И Мисаку хотелось только одного — собрать вокруг себя эти семь душ, защитить их, дать им силы, тепла… И работать, работать для них, и создать прочную семью, и довести ее до десяти душ, потом до…
Так думал Мисак.
Исправительно-трудовой лагерь находился далеко от Армении, на севере, и Мисак часто обращал свой взор на юг. Рядом с ним всегда был другой арестант — Венделин Гак. Они делились своими думами, считали дни…
Венделин Гак был обрусевшим немцем, до заключения работал механизатором в одном из уральских совхозов. Он не любил говорить о своем прошлом: история его жизни была загадочной.

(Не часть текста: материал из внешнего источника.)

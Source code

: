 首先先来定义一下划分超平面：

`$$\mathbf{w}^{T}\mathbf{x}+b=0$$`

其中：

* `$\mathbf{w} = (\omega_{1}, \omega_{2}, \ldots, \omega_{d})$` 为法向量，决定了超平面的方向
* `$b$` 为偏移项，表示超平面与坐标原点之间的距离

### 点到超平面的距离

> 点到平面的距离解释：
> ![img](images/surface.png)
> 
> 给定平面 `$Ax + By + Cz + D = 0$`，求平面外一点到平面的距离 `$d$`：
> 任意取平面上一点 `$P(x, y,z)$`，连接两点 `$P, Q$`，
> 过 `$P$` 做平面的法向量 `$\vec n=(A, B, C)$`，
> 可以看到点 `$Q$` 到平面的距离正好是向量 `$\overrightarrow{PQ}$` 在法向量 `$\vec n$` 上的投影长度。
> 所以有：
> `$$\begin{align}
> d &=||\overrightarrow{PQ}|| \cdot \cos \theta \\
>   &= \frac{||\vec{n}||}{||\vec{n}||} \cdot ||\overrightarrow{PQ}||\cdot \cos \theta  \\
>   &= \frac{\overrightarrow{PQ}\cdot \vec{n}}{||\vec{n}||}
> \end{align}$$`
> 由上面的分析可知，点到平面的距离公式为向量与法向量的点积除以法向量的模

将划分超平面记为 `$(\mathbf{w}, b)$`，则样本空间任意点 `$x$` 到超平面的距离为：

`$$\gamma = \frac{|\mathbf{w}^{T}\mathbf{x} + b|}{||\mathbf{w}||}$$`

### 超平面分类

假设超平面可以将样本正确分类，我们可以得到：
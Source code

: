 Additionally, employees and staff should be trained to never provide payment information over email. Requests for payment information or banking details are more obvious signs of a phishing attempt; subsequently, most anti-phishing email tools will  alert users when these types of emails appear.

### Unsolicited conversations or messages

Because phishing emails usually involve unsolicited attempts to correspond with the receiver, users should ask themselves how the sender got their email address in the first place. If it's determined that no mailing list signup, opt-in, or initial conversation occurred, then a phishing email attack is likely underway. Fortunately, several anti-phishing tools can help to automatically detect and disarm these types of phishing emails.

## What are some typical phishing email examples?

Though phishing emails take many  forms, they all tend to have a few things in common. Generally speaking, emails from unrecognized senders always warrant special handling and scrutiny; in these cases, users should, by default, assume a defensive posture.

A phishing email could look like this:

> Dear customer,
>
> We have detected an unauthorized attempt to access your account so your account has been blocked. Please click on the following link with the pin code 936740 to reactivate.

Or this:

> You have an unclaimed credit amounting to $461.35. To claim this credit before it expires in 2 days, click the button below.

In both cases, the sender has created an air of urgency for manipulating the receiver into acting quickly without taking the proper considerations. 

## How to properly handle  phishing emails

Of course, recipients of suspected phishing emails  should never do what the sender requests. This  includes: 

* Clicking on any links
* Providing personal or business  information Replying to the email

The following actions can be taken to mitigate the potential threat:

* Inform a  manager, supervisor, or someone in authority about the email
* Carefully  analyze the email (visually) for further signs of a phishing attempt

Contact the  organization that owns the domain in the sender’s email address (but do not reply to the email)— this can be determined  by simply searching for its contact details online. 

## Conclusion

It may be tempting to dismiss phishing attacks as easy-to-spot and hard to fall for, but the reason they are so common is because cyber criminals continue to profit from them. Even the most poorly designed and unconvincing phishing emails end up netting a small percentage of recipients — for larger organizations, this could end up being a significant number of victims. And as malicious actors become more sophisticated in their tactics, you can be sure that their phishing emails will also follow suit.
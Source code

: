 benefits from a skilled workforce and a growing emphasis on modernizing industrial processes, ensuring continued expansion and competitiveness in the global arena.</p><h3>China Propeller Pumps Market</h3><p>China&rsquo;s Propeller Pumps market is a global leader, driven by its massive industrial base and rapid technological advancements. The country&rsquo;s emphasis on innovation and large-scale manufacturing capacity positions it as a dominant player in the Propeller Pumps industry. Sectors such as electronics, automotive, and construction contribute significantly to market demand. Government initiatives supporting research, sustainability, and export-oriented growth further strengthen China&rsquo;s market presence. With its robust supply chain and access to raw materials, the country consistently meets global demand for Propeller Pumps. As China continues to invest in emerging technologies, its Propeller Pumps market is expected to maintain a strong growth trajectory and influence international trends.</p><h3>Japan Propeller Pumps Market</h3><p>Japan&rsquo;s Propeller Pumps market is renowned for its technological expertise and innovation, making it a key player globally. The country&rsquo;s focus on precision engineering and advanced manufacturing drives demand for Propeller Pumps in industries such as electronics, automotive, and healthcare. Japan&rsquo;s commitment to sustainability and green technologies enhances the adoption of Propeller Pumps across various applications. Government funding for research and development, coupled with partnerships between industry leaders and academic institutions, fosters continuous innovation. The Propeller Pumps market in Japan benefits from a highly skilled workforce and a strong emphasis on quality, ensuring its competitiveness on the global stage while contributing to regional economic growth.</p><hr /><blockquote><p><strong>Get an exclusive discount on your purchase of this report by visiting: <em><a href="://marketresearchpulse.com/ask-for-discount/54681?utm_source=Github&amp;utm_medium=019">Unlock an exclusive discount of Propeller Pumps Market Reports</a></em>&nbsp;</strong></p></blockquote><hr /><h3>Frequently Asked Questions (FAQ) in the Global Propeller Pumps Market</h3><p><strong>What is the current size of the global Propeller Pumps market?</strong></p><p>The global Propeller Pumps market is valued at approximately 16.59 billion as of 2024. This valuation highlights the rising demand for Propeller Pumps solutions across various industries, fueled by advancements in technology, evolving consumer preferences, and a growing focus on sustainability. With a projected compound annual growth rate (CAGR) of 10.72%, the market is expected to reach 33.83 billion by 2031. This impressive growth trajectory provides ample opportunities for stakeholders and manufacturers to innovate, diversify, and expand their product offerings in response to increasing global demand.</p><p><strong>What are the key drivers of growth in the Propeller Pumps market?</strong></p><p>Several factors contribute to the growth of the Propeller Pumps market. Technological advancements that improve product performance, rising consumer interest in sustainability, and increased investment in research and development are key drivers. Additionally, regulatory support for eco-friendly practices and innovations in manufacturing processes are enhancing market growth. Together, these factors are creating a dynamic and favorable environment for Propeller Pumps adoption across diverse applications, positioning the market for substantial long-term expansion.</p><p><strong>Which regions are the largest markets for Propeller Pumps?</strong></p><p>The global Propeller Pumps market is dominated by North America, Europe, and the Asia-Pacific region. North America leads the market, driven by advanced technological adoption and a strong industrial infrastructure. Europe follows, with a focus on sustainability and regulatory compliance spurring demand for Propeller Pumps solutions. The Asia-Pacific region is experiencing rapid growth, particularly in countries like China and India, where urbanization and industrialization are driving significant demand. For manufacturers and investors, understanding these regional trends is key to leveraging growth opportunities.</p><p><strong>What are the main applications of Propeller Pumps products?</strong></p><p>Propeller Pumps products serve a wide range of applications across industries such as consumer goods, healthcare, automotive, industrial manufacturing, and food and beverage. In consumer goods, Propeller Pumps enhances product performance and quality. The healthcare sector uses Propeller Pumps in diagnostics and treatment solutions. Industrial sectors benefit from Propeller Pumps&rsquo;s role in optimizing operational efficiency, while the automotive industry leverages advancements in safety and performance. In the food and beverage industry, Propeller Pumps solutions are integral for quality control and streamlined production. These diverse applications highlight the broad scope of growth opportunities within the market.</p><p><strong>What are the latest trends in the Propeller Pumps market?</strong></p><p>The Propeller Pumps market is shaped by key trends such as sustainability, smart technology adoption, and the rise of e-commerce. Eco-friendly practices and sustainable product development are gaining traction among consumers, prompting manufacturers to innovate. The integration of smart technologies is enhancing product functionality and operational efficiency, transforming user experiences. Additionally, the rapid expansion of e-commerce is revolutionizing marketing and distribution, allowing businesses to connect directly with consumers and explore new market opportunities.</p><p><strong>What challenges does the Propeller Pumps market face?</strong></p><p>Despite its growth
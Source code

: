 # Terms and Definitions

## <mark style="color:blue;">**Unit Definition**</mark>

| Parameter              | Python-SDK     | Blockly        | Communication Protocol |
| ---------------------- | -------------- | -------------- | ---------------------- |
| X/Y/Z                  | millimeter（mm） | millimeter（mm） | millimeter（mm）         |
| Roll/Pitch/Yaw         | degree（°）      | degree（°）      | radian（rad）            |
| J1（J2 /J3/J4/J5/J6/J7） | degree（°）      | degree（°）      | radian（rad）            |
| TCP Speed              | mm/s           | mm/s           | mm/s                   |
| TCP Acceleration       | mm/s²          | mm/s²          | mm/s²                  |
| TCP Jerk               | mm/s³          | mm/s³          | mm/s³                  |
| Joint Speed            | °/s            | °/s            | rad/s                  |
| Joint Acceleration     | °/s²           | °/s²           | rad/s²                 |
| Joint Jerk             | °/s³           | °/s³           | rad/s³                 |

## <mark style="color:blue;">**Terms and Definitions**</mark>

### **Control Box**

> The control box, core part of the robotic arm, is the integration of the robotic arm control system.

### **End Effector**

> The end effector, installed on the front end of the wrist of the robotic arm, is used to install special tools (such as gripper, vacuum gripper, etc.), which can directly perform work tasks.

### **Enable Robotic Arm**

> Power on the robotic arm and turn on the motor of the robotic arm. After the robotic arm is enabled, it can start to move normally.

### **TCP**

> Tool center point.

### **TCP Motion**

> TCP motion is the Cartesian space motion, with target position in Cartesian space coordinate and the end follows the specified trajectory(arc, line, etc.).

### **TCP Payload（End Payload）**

По этой причине все их беседы велись вокруг семьи Мисака.
Полученные из дому письма Мисак показывал Гаку, и тот уже различал почерки Ребеки и Ермон, хотя не знал ни слова по-армянски.
— Нужный ты человек, — говорил Мисаку Гак, — побольше бы таких, как ты…
Мисаку никогда не приходилось иметь дело с пишущей машинкой. И все же он взялся починить ее. Шел 1935 год, специалистов было мало.
Мисак разобрал машинку, ознакомился с ее конструкцией, потом начал собирать ее. Оставался работать по ночам — ночи тоже приближали его встречу с семьей.
Машинистка Валентина Вайнштейн смотрела на быстрые руки Мисака, на его вьющиеся волосы…
Как-то пришла к нему ночью: «Послушай, — сказала, — разве ты не живой человек? Разве ты не видишь меня?»
Прильнула к Мисаку, прижалась к нему грудью. У Мисака дух перехватило, он вспомнил вялую свою Ермон в ночной рубашке…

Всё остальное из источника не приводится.